### YOUR ASSIGNMENT
Give back each entry exactly as written, apart from the pictures.

Saved entries
⁂
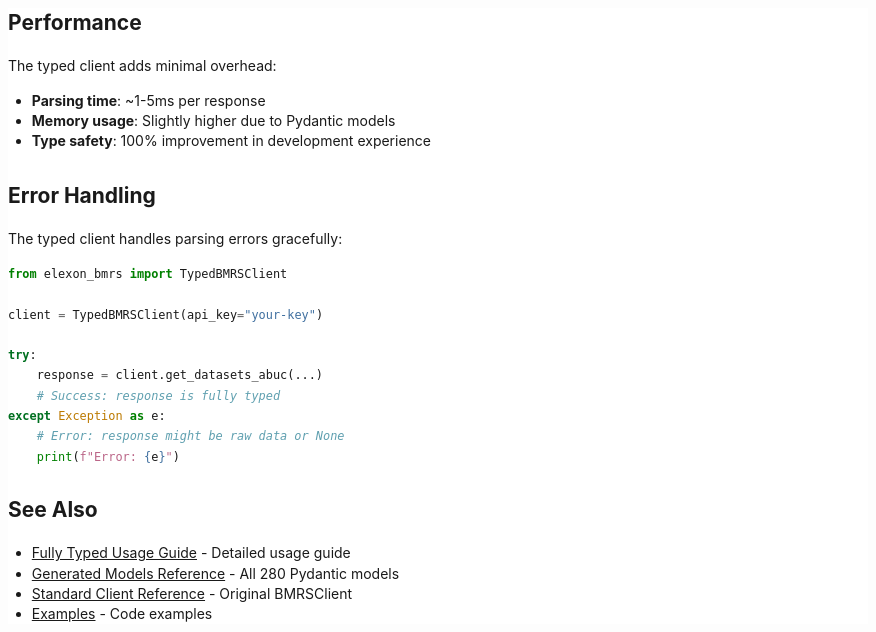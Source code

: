 ## Performance

The typed client adds minimal overhead:

- **Parsing time**: ~1-5ms per response
- **Memory usage**: Slightly higher due to Pydantic models
- **Type safety**: 100% improvement in development experience

## Error Handling

The typed client handles parsing errors gracefully:

```python
from elexon_bmrs import TypedBMRSClient

client = TypedBMRSClient(api_key="your-key")

try:
    response = client.get_datasets_abuc(...)
    # Success: response is fully typed
except Exception as e:
    # Error: response might be raw data or None
    print(f"Error: {e}")
```

## See Also

- [Fully Typed Usage Guide](../guide/fully-typed-usage.md) - Detailed usage guide
- [Generated Models Reference](generated-models.md) - All 280 Pydantic models
- [Standard Client Reference](client.md) - Original BMRSClient
- [Examples](../examples/basic.md) - Code examples
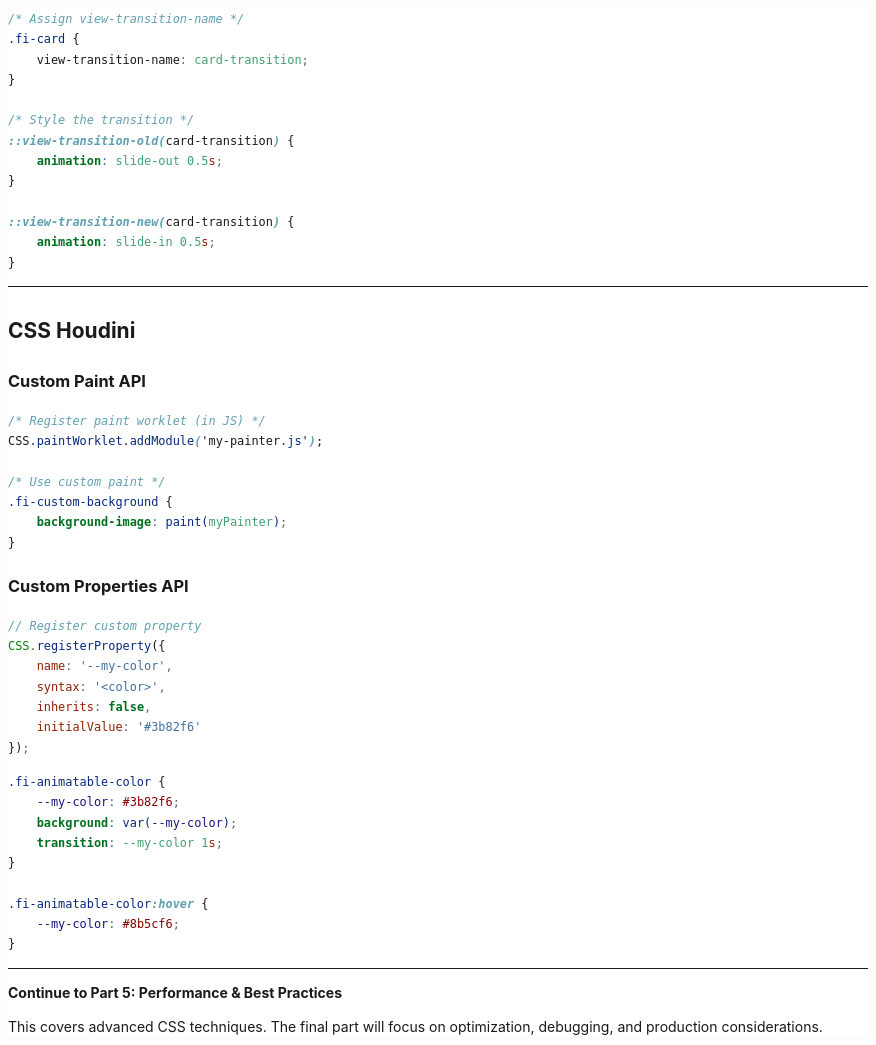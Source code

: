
 ```css
/* Assign view-transition-name */
.fi-card {
    view-transition-name: card-transition;
}

/* Style the transition */
::view-transition-old(card-transition) {
    animation: slide-out 0.5s;
}

::view-transition-new(card-transition) {
    animation: slide-in 0.5s;
}
```

---

## CSS Houdini

### Custom Paint API

```css
/* Register paint worklet (in JS) */
CSS.paintWorklet.addModule('my-painter.js');

/* Use custom paint */
.fi-custom-background {
    background-image: paint(myPainter);
}
```

### Custom Properties API

```js
// Register custom property
CSS.registerProperty({
    name: '--my-color',
    syntax: '<color>',
    inherits: false,
    initialValue: '#3b82f6'
});
```

```css
.fi-animatable-color {
    --my-color: #3b82f6;
    background: var(--my-color);
    transition: --my-color 1s;
}

.fi-animatable-color:hover {
    --my-color: #8b5cf6;
}
```

---

**Continue to Part 5: Performance & Best Practices**

This covers advanced CSS techniques. The final part will focus on optimization, debugging, and production considerations.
⁂
### EXERCISE SOLUTION
Source code

: ## Performance

The typed client adds minimal overhead:

- **Parsing time**: ~1-5ms per response
- **Memory usage**: Slightly higher due to Pydantic models
- **Type safety**: 100% improvement in development experience

## Error Handling

The typed client handles parsing errors gracefully:

```python
from elexon_bmrs import TypedBMRSClient

client = TypedBMRSClient(api_key="your-key")

try:
    response = client.get_datasets_abuc(...)
    # Success: response is fully typed
except Exception as e:
    # Error: response might be raw data or None
    print(f"Error: {e}")
```

## See Also

- [Fully Typed Usage Guide](../guide/fully-typed-usage.md) - Detailed usage guide
- [Generated Models Reference](generated-models.md) - All 280 Pydantic models
- [Standard Client Reference](client.md) - Original BMRSClient
- [Examples](../examples/basic.md) - Code examples
Source code

:
 ```css
/* Assign view-transition-name */
.fi-card {
    view-transition-name: card-transition;
}

/* Style the transition */
::view-transition-old(card-transition) {
    animation: slide-out 0.5s;
}

::view-transition-new(card-transition) {
    animation: slide-in 0.5s;
}
```

---

## CSS Houdini

### Custom Paint API

```css
/* Register paint worklet (in JS) */
CSS.paintWorklet.addModule('my-painter.js');

/* Use custom paint */
.fi-custom-background {
    background-image: paint(myPainter);
}
```

### Custom Properties API

```js
// Register custom property
CSS.registerProperty({
    name: '--my-color',
    syntax: '<color>',
    inherits: false,
    initialValue: '#3b82f6'
});
```

```css
.fi-animatable-color {
    --my-color: #3b82f6;
    background: var(--my-color);
    transition: --my-color 1s;
}

.fi-animatable-color:hover {
    --my-color: #8b5cf6;
}
```

---

**Continue to Part 5: Performance & Best Practices**

This covers advanced CSS techniques. The final part will focus on optimization, debugging, and production considerations.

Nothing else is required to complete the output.